Does this refer to the previous verses (6-8)? or the following verse (10)?


----------



## Nathan Riese (Oct 24, 2009)

> 1 Timothy 4.9.
> This is the third of the “faithful sayings”; the formula here is exactly the same as in 1.15. It is difficult to be certain as to what saying is being referred to. There are at least two possibilities:
> (1) It refers back to verse 8, namely, the value of spiritual exercise. This seems to be the position reflected in TEV (so also Barclay [Brc] “This is a saying which you can believe and accept absolutely”; Phps “There is no doubt about this at all, and Christians should remember it”).
> (2) It refers forward to verse 10 or a part of it. This position is difficult to maintain because verse 10 begins with the connective “For” or “Because.” However, those who take this position restructure verse 10 in such a way as to avoid the problem. NEB, for instance, translates verse 10 as a proverbial saying by transforming the first clause that begins with “For” into a complete statement: “Here are words you may trust, words that merit full acceptance: ‘With this before us we labor and struggle, because we have set our hope on the living God who is the Savior of all men …’ ” NIV, on the other hand, takes the “For” clause as a parenthetical statement and identifies the second half of verse 10 as the faithful saying: “This is a trustworthy saying that deserves full acceptance (and for this we labor and strive), that we have put our hope in the living God, who is the Savior of all men, and especially of those who believe.”
> ...



Those are the UBS handbook guys, so they're pretty nifty in their Greek knowledge if you know what i mean.

But then again...


> 4:9 What is the “trustworthy saying” to which Paul referred? Guthrie agrees with the NIV translation and suggests that the weighty subject matter of v. 10 makes it a more likely candidate to be the saying.101 Most other interpreters (Fee, Ward, White) feel that the saying is a reference to the content of v. 8. Fee clarifies the issues when he indicates that the nature of the saying of v. 8 is more epigrammatic, while the statement of v. 10 is actually a reflection on the latter part of v. 8.102 He locates the “saying” as the latter part of v. 8. This is the better option. For additional discussion on “trustworthy sayings,” see the initial presentation at 1:15.
> 
> Thomas D. Lea and Hayne P. Griffin, vol. 34, 1, 2 Timothy, Titus, electronic ed., Logos Library System; The New American Commentary (Nashville: Broadman & Holman Publishers, 2001, c1992), 135.
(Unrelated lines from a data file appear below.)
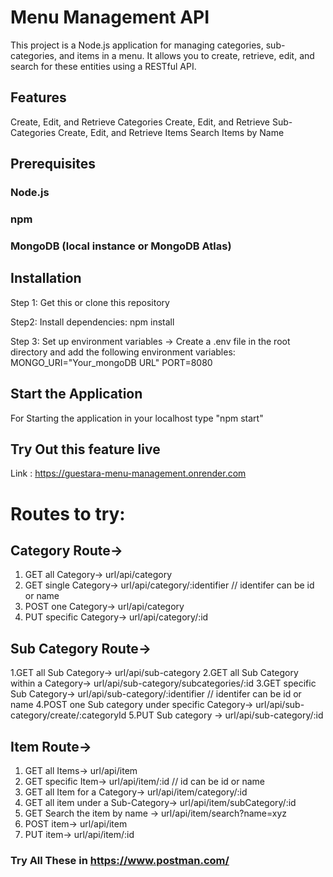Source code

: # Menu Management API
This project is a Node.js application for managing categories, sub-categories, and items in a menu. It allows you to create, retrieve, edit, and search for these entities using a RESTful API.

## Features
Create, Edit, and Retrieve Categories
Create, Edit, and Retrieve Sub-Categories
Create, Edit, and Retrieve Items
Search Items by Name

## Prerequisites
### Node.js
### npm 
### MongoDB (local instance or MongoDB Atlas)

## Installation

Step 1: Get this or clone this repository

Step2: Install dependencies: npm install

Step 3: Set up environment variables -> Create a .env file in the root directory and add the following environment variables:
MONGO_URI="Your_mongoDB URL"
PORT=8080

## Start the Application
For Starting the application in your localhost type "npm start"

## Try Out this feature live 
Link : https://guestara-menu-management.onrender.com

# Routes to try:
## Category Route-> 
1. GET all Category-> url/api/category
2. GET single Category-> url/api/category/:identifier // identifer can be id or name
3. POST one Category-> url/api/category
4. PUT specific Category-> url/api/category/:id

## Sub Category Route->
1.GET all Sub Category-> url/api/sub-category
2.GET all Sub Category within a Category-> url/api/sub-category/subcategories/:id
3.GET specific Sub Category-> url/api/sub-category/:identifier  // identifer can be id or name
4.POST one Sub category under specific Category-> url/api/sub-category/create/:categoryId
5.PUT Sub category -> url/api/sub-category/:id

## Item Route->
1. GET all Items-> url/api/item
2. GET specific Item-> url/api/item/:id  // id can be id or name
3. GET all Item for a Category-> url/api/item/category/:id
4. GET all item under a Sub-Category-> url/api/item/subCategory/:id
5. GET Search the item by name -> url/api/item/search?name=xyz
6. POST item-> url/api/item
7. PUT item-> url/api/item/:id


### Try All These in https://www.postman.com/

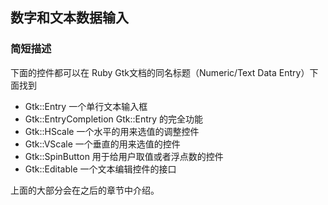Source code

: ## 数字和文本数据输入

### 简短描述

下面的控件都可以在 Ruby Gtk文档的同名标题（Numeric/Text Data Entry）下面找到

+ Gtk::Entry 一个单行文本输入框
+ Gtk::EntryCompletion Gtk::Entry 的完全功能
+ Gtk::HScale 一个水平的用来选值的调整控件
+ Gtk::VScale 一个垂直的用来选值的控件
+ Gtk::SpinButton 用于给用户取值或者浮点数的控件
+ Gtk::Editable 一个文本编辑控件的接口

上面的大部分会在之后的章节中介绍。
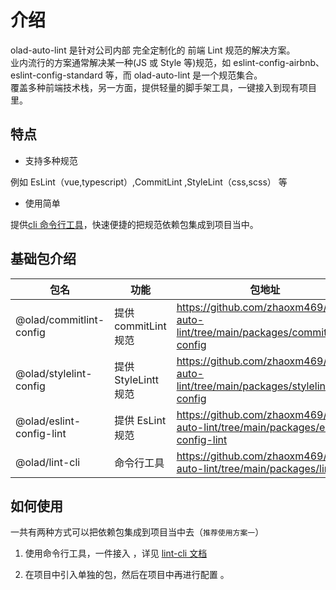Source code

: # 介绍

olad-auto-lint 是针对公司内部 完全定制化的 前端 Lint 规范的解决方案。  
业内流行的方案通常解决某一种(JS 或 Style 等)规范，如 eslint-config-airbnb、eslint-config-standard 等，而 olad-auto-lint 是一个规范集合。  
覆盖多种前端技术栈，另一方面，提供轻量的脚手架工具，一键接入到现有项目里。

## 特点

- 支持多种规范

例如 EsLint（vue,typescript）,CommitLint ,StyleLint（css,scss） 等

- 使用简单

提供[cli 命令行工具](/cli/intro)，快速便捷的把规范依赖包集成到项目当中。

## 基础包介绍

| 包名                     | 功能                 | 包地址                                                                            |
| ------------------------ | -------------------- | --------------------------------------------------------------------------------- |
| @olad/commitlint-config  | 提供 commitLint 规范 | https://github.com/zhaoxm469/olad-auto-lint/tree/main/packages/commitlint-config  |
| @olad/stylelint-config   | 提供 StyleLintt 规范 | https://github.com/zhaoxm469/olad-auto-lint/tree/main/packages/stylelint-config   |
| @olad/eslint-config-lint | 提供 EsLint 规范     | https://github.com/zhaoxm469/olad-auto-lint/tree/main/packages/eslint-config-lint |
| @olad/lint-cli           | 命令行工具           | https://github.com/zhaoxm469/olad-auto-lint/tree/main/packages/lint-cli           |

## 如何使用

一共有两种方式可以把依赖包集成到项目当中去（`推荐使用方案一`）

1. 使用命令行工具，一件接入 ，详见 [lint-cli 文档](/cli/intro)

2. 在项目中引入单独的包，然后在项目中再进行配置 。
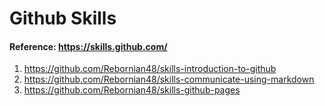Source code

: # Github Skills
#### Reference: https://skills.github.com/
1. https://github.com/Rebornian48/skills-introduction-to-github
2. https://github.com/Rebornian48/skills-communicate-using-markdown
3. https://github.com/Rebornian48/skills-github-pages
then this commentary says this


> 4:9 With the citation-commendation formula πιστὸς ὁ λόγος Paul designates what precedes as a saying (λόγος) and commends it as trustworthy (πιστός). With καὶ πάσης ἀποδοχῆς ἄξιος he also urges a full personal appropriation of the saying (see comments above on 1:15).
> A question that remains is the punctuation at the end of this verse (see the UBSGNT apparatus). This question is related to the identity of the saying and is inevitably intertwined with it (see the solution given in the discussion of v. 8 above). A period before and at the end of the verse (RSV, NASB, NEB margin) distinguishes it and its formula from both v. 8 and v. 10 and does not commit the translation either way with regard to the identification of the “saying.” But a colon at the end of the verse (NEB text) virtually identifies v. 10 as the “saying” (NIV parenthesizes the first clause of v. 10 and places a paragraph break between vv. 8 and 9, thereby identifying the rest of v. 10 as the “saying”). For reasons given above, the “saying” should, however, be identified as v. 8. A comma at the end of v. 9 would present v. 10 as a more personal (note first person plural “we”) and theological concurrence with the formula of v. 9.
> George W. Knight, The Pastoral Epistles : A Commentary on the Greek Text (Grand Rapids, Mich.; Carlisle, England: W.B. Eerdmans; Paternoster Press, 1992), 201.



And this is what the New Bible Commentary says...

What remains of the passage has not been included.